## EXERCISE GOAL
Print every record exactly as it appears. Leave the pictures out.

(Beginning of RECORDS FOR THIS EXERCISE)

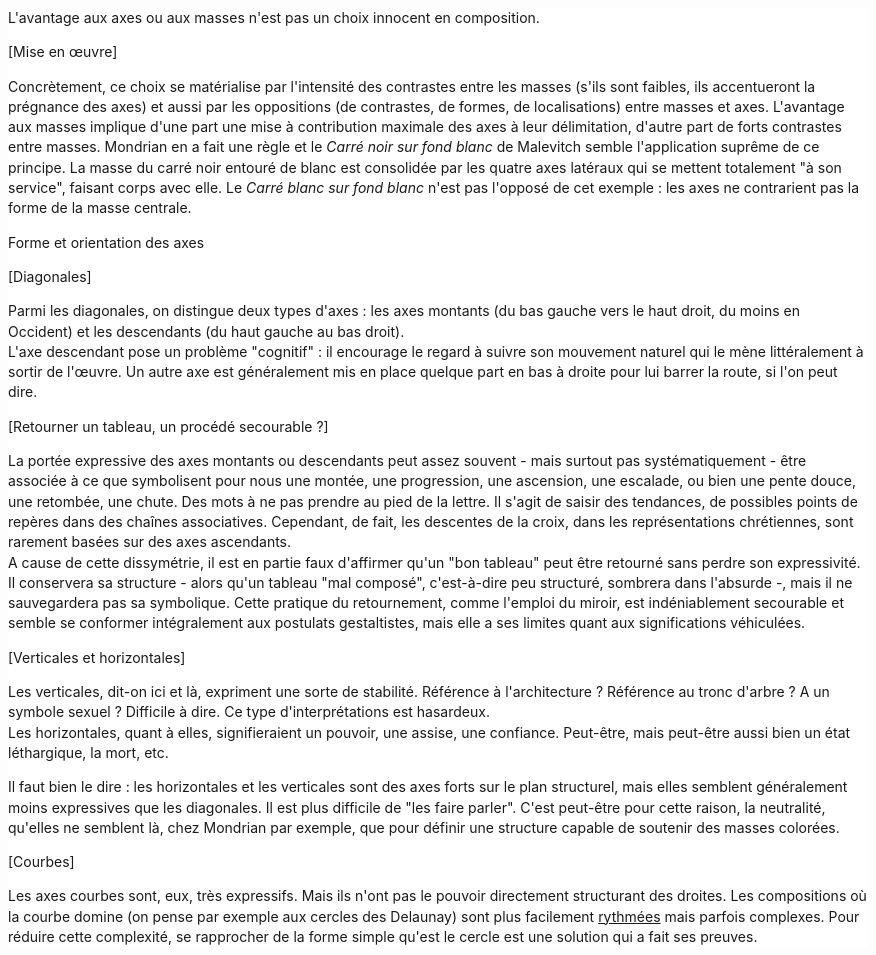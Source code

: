 L'avantage aux axes ou aux masses n'est pas un choix innocent en composition.

\[Mise en œuvre\]

Concrètement, ce choix se matérialise par l'intensité des contrastes entre les masses (s'ils sont faibles, ils accentueront la prégnance des axes) et aussi par les oppositions (de contrastes, de formes, de localisations) entre masses et axes. L'avantage aux masses implique d'une part une mise à contribution maximale des axes à leur délimitation, d'autre part de forts contrastes entre masses. Mondrian en a fait une règle et le _Carré noir sur fond blanc_ de Malevitch semble l'application suprême de ce principe. La masse du carré noir entouré de blanc est consolidée par les quatre axes latéraux qui se mettent totalement "à son service", faisant corps avec elle. Le _Carré blanc sur fond blanc_ n'est pas l'opposé de cet exemple : les axes ne contrarient pas la forme de la masse centrale.

Forme et orientation des axes

\[Diagonales\]

Parmi les diagonales, on distingue deux types d'axes : les axes montants (du bas gauche vers le haut droit, du moins en Occident) et les descendants (du haut gauche au bas droit).  
L'axe descendant pose un problème "cognitif" : il encourage le regard à suivre son mouvement naturel qui le mène littéralement à sortir de l'œuvre. Un autre axe est généralement mis en place quelque part en bas à droite pour lui barrer la route, si l'on peut dire.

\[Retourner un tableau, un procédé secourable ?\]

La portée expressive des axes montants ou descendants peut assez souvent - mais surtout pas systématiquement - être associée à ce que symbolisent pour nous une montée, une progression, une ascension, une escalade, ou bien une pente douce, une retombée, une chute. Des mots à ne pas prendre au pied de la lettre. Il s'agit de saisir des tendances, de possibles points de repères dans des chaînes associatives. Cependant, de fait, les descentes de la croix, dans les représentations chrétiennes, sont rarement basées sur des axes ascendants.  
A cause de cette dissymétrie, il est en partie faux d'affirmer qu'un "bon tableau" peut être retourné sans perdre son expressivité. Il conservera sa structure - alors qu'un tableau "mal composé", c'est-à-dire peu structuré, sombrera dans l'absurde -, mais il ne sauvegardera pas sa symbolique. Cette pratique du retournement, comme l'emploi du miroir, est indéniablement secourable et semble se conformer intégralement aux postulats gestaltistes, mais elle a ses limites quant aux significations véhiculées.

\[Verticales et horizontales\]

Les verticales, dit-on ici et là, expriment une sorte de stabilité. Référence à l'architecture ? Référence au tronc d'arbre ? A un symbole sexuel ? Difficile à dire. Ce type d'interprétations est hasardeux.  
Les horizontales, quant à elles, signifieraient un pouvoir, une assise, une confiance. Peut-être, mais peut-être aussi bien un état léthargique, la mort, etc.

Il faut bien le dire : les horizontales et les verticales sont des axes forts sur le plan structurel, mais elles semblent généralement moins expressives que les diagonales. Il est plus difficile de "les faire parler". C'est peut-être pour cette raison, la neutralité, qu'elles ne semblent là, chez Mondrian par exemple, que pour définir une structure capable de soutenir des masses colorées.

\[Courbes\]

Les axes courbes sont, eux, très expressifs. Mais ils n'ont pas le pouvoir directement structurant des droites. Les compositions où la courbe domine (on pense par exemple aux cercles des Delaunay) sont plus facilement [rythmées](composition.html#rythme) mais parfois complexes. Pour réduire cette complexité, se rapprocher de la forme simple qu'est le cercle est une solution qui a fait ses preuves.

(End of RECORDS FOR THIS EXERCISE)

## EXERCISE RESULT
Source code

: L'avantage aux axes ou aux masses n'est pas un choix innocent en composition.

\[Mise en œuvre\]

Concrètement, ce choix se matérialise par l'intensité des contrastes entre les masses (s'ils sont faibles, ils accentueront la prégnance des axes) et aussi par les oppositions (de contrastes, de formes, de localisations) entre masses et axes. L'avantage aux masses implique d'une part une mise à contribution maximale des axes à leur délimitation, d'autre part de forts contrastes entre masses. Mondrian en a fait une règle et le _Carré noir sur fond blanc_ de Malevitch semble l'application suprême de ce principe. La masse du carré noir entouré de blanc est consolidée par les quatre axes latéraux qui se mettent totalement "à son service", faisant corps avec elle. Le _Carré blanc sur fond blanc_ n'est pas l'opposé de cet exemple : les axes ne contrarient pas la forme de la masse centrale.

Forme et orientation des axes

\[Diagonales\]

Parmi les diagonales, on distingue deux types d'axes : les axes montants (du bas gauche vers le haut droit, du moins en Occident) et les descendants (du haut gauche au bas droit).  
L'axe descendant pose un problème "cognitif" : il encourage le regard à suivre son mouvement naturel qui le mène littéralement à sortir de l'œuvre. Un autre axe est généralement mis en place quelque part en bas à droite pour lui barrer la route, si l'on peut dire.

\[Retourner un tableau, un procédé secourable ?\]

La portée expressive des axes montants ou descendants peut assez souvent - mais surtout pas systématiquement - être associée à ce que symbolisent pour nous une montée, une progression, une ascension, une escalade, ou bien une pente douce, une retombée, une chute. Des mots à ne pas prendre au pied de la lettre. Il s'agit de saisir des tendances, de possibles points de repères dans des chaînes associatives. Cependant, de fait, les descentes de la croix, dans les représentations chrétiennes, sont rarement basées sur des axes ascendants.  
A cause de cette dissymétrie, il est en partie faux d'affirmer qu'un "bon tableau" peut être retourné sans perdre son expressivité. Il conservera sa structure - alors qu'un tableau "mal composé", c'est-à-dire peu structuré, sombrera dans l'absurde -, mais il ne sauvegardera pas sa symbolique. Cette pratique du retournement, comme l'emploi du miroir, est indéniablement secourable et semble se conformer intégralement aux postulats gestaltistes, mais elle a ses limites quant aux significations véhiculées.

\[Verticales et horizontales\]

Les verticales, dit-on ici et là, expriment une sorte de stabilité. Référence à l'architecture ? Référence au tronc d'arbre ? A un symbole sexuel ? Difficile à dire. Ce type d'interprétations est hasardeux.  
Les horizontales, quant à elles, signifieraient un pouvoir, une assise, une confiance. Peut-être, mais peut-être aussi bien un état léthargique, la mort, etc.

Il faut bien le dire : les horizontales et les verticales sont des axes forts sur le plan structurel, mais elles semblent généralement moins expressives que les diagonales. Il est plus difficile de "les faire parler". C'est peut-être pour cette raison, la neutralité, qu'elles ne semblent là, chez Mondrian par exemple, que pour définir une structure capable de soutenir des masses colorées.

\[Courbes\]

Les axes courbes sont, eux, très expressifs. Mais ils n'ont pas le pouvoir directement structurant des droites. Les compositions où la courbe domine (on pense par exemple aux cercles des Delaunay) sont plus facilement [rythmées](composition.html#rythme) mais parfois complexes. Pour réduire cette complexité, se rapprocher de la forme simple qu'est le cercle est une solution qui a fait ses preuves.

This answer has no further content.